Note that when \(x_2 = b(x_1)\), \(p(x_1, b(x_1)) = 1/2\) and, for any \(x_1\), \(p(x_1, x_2)\) is continuously increasing in \(x_2\) from 0 to 1. In this sense the curve \((x_1,b(x_1)), x_1 \in [0,1]\) represents the Bayes boundary between categories 0 and 1 of the dependent variable \(Y\).

Data Generation

The following functions are designed to generate training and test sets of variable size, given specific forms of the boundary function \(b(x)\) and parameter \(a\).

We first define a function for \(p(x_1, x_2)\), given \(b(x), a\):

p1=function(x1,x2,a,b)
{
    if (x2<b(x1)) return((x2/b(x1))^a/2) else
      return(1- ((1-x2)/(1-b(x1)))^a/2)
}

The following function creates a dataframe of size \(n\), with columns x1, x2, y, p, where each row corresponds to a random observation \((x_1, x_2, y)\) from the above distribution, with \(a\) and function \(b\) parametric.

create_dataset=function(n, a, b)
{
  x1=runif(n, 0, 1)
  x2=runif(n, 0, 1)
  y=rep(0,n)
  p=rep(0,n)
  for (i in 1:n)
  {
    p[i]=p1(x1[i], x2[i], a, b)
    y[i]=rbinom(1,1,p[i])
  }
  dataset=data.frame(x1,x2,y,p)
  return(dataset)
}

As an example, we create a dataset of size 200, with parameter \(a=2\) and boundary function \[ b(x) = 0.7 + 0.1 x - 0.8 x^2 + 4 x^3 - 2.8 x^4 . \]
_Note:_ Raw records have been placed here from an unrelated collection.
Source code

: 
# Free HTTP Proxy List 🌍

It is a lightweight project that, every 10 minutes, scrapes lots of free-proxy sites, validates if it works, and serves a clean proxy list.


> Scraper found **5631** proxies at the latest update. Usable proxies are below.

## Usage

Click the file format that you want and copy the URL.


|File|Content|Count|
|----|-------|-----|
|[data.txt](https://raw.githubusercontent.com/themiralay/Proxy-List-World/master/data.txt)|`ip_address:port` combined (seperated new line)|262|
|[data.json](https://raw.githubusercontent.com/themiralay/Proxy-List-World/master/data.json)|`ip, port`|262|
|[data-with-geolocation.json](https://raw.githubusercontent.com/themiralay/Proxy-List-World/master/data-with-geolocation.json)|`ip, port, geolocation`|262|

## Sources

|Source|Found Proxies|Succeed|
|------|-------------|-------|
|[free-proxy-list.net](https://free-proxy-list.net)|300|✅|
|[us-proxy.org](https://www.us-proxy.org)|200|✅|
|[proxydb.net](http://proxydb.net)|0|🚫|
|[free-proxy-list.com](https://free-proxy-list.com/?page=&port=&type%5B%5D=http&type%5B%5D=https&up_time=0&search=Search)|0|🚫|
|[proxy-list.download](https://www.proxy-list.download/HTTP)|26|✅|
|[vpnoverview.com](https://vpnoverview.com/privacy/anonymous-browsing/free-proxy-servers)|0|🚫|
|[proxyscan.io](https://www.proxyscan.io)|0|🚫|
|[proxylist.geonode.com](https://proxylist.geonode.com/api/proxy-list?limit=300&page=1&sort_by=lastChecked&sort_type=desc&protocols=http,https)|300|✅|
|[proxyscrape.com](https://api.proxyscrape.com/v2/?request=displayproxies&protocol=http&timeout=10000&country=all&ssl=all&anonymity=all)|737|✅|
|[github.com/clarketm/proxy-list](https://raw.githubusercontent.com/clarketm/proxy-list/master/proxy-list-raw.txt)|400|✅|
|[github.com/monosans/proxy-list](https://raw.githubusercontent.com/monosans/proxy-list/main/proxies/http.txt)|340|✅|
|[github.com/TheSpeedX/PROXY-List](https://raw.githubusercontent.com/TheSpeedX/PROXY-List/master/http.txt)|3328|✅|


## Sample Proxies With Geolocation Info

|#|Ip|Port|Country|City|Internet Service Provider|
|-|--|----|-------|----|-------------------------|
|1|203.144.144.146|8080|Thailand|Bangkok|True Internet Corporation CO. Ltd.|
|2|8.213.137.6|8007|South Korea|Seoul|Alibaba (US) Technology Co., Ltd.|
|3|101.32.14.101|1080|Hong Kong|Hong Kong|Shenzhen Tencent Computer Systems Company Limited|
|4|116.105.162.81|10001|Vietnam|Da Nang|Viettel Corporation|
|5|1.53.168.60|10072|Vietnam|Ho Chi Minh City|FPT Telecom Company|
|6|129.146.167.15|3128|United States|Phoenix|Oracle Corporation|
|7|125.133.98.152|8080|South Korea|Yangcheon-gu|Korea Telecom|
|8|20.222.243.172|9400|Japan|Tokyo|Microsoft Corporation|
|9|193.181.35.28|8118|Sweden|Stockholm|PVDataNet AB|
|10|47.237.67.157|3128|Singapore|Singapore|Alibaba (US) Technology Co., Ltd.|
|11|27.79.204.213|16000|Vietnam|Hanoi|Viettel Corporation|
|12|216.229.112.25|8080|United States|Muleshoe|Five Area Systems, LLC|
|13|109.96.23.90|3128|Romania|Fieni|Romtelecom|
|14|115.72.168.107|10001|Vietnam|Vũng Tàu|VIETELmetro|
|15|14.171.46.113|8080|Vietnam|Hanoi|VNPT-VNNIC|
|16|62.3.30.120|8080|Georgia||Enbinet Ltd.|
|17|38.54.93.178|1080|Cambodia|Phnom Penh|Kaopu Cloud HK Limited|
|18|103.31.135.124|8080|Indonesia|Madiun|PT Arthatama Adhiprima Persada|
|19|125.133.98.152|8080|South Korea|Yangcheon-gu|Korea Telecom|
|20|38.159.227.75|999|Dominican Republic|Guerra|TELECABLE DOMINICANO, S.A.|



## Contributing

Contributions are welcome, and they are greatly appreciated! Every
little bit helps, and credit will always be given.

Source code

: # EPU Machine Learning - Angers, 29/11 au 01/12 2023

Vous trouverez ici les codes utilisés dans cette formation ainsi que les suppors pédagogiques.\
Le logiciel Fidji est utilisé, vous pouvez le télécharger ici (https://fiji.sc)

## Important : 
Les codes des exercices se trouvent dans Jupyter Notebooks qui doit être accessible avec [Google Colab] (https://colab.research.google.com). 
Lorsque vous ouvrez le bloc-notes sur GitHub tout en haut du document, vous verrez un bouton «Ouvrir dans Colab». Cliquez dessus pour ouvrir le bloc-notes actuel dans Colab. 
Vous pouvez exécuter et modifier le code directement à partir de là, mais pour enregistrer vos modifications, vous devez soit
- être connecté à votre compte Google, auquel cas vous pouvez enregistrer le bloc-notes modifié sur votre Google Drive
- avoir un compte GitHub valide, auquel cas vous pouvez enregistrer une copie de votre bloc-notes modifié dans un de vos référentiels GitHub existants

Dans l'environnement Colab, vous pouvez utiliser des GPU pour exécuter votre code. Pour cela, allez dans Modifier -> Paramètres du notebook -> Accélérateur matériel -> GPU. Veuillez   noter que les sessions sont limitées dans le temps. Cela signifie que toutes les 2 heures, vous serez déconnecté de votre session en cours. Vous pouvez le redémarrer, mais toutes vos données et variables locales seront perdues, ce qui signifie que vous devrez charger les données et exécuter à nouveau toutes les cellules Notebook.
b=function(x) 0.7+0.1*x-0.8*x*2+4*x^3-2.8*x^4
a=2
dataset1=create_dataset(200,a,b)

We plot the data points \((x_1,x_2)\) with different colors and symbols for observations with \(y=0\) and \(y=1\), as well as the true boundary function.

plot(dataset1$x2~dataset1$x1, xlim=c(0,1), ylim=c(0,1), col=dataset1$y+1, pch=dataset1$y+2, cex=0.8)
x0=seq(0,1,0.01)
y0=b(x0)
lines(y0~x0)

KNN Algorithm Study

We can now simulate the application of knn algorithm to estimate the mean prediction error as a function of \(k\). The objective is to assess how the mean prediction error (i.e., the mean mislcassification rate) depends on the size of the training set and the value of parameter \(k\). We design the simulation experiment as follows.

We first generate a testing set of size \(n_2\), which we keep fixed. To assess the bias and variance of the predictions we generate a large number \(N\) of training sets of size \(n1\). For each training set \(m=1,\dots,N\) and each value \(k\) varying in a set \(K\) we apply the knn algorithm to predict the \(Y\) values for the observations of the test set. For \(i\) in the test set, we estimate \[ \hat{y}_i = \frac{1}{k} \sum_{j \in N(x_{i1}, x_{i2})} y_j \] where \(N(x_{i1}, x_{i2})\) is the \(k\)-neighborhood of \((x_{i1}, x_{i2})\) in the training set, i.e., the \(k\) observations of the training set that are closest to the point \((x_{i1}, x_{i2})\) of the test set, according to the Euclidean distance. We then compute the missclassification rate on the test set based on training set \(m\) and value \(k\): \[ MPE(m,k)=1- \frac{1}{n_2} \sum_{i=1}^{n_2} I(\hat{y}_i = y_i) . \] Finally, we estimate the mean prediction rate as function of \(k\) by averaging the corresponding values of \(MPE(m,k)\) over all training sets : \[ MPE(k) = \frac{1}{N} \sum_{m=1}^N MPE(m,k) . \] The following function implements the above experiment with parametric values of \(n_1, n_2, N, K, a, b\)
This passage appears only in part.